▶ **Task details**
Begin at the line below that has "Ранговая эвристика дает" and stop after the line that has "графа по весу.". Please restate only those lines, word for word.

▶ **Task input**
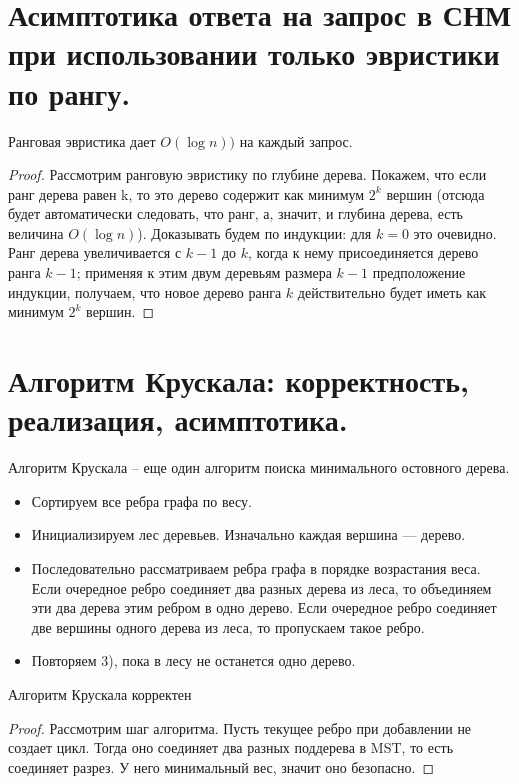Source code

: \setcounter{section}{60}
\section{Асимптотика ответа на запрос в СНМ при использовании только эвристики по рангу.}

\begin{theorem}
Ранговая эвристика дает $O(\log n))$ на каждый запрос.
\end{theorem} 

\begin{proof}
    Рассмотрим ранговую эвристику по глубине дерева. Покажем, что если ранг дерева равен k, то это дерево содержит как минимум $2^k$ вершин (отсюда будет автоматически следовать, что ранг, а, значит, и глубина дерева, есть величина $O(\log n)$). Доказывать будем по индукции: для $k=0$ это очевидно. Ранг дерева увеличивается с $k-1$ до $k$, когда к нему присоединяется дерево ранга $k-1$; применяя к этим двум деревьям размера $k-1$ предположение индукции, получаем, что новое дерево ранга $k$ действительно будет иметь как минимум $2^k$ вершин. 
\end{proof}

\setcounter{section}{61}
\section{Алгоритм Крускала: корректность, реализация, асимптотика.}

Алгоритм Крускала – еще один алгоритм поиска минимального остовного дерева.

\begin{itemize}
    \item Сортируем все ребра графа по весу.
    \item Инициализируем лес деревьев. Изначально каждая вершина --- дерево.
    \item Последовательно рассматриваем ребра графа в порядке возрастания веса. Если очередное ребро соединяет два разных дерева из леса, то объединяем эти два дерева этим ребром в одно дерево. Если очередное ребро соединяет две вершины одного дерева из леса, то пропускаем такое ребро.
    \item Повторяем 3), пока в лесу не останется одно дерево.
\end{itemize}

\begin{theorem}
Алгоритм Крускала корректен
\end{theorem}

\begin{proof}
Рассмотрим шаг алгоритма. Пусть текущее ребро при добавлении не создает цикл. Тогда оно соединяет два разных поддерева в MST, то есть соединяет разрез. У него минимальный вес, значит оно безопасно.
\end{proof}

▶ **Answer section**
Ранговая эвристика дает $O(\log n))$ на каждый запрос.
\end{theorem} 

\begin{proof}
    Рассмотрим ранговую эвристику по глубине дерева. Покажем, что если ранг дерева равен k, то это дерево содержит как минимум $2^k$ вершин (отсюда будет автоматически следовать, что ранг, а, значит, и глубина дерева, есть величина $O(\log n)$). Доказывать будем по индукции: для $k=0$ это очевидно. Ранг дерева увеличивается с $k-1$ до $k$, когда к нему присоединяется дерево ранга $k-1$; применяя к этим двум деревьям размера $k-1$ предположение индукции, получаем, что новое дерево ранга $k$ действительно будет иметь как минимум $2^k$ вершин. 
\end{proof}

\setcounter{section}{61}
\section{Алгоритм Крускала: корректность, реализация, асимптотика.}

Алгоритм Крускала – еще один алгоритм поиска минимального остовного дерева.

\begin{itemize}
    \item Сортируем все ребра графа по весу.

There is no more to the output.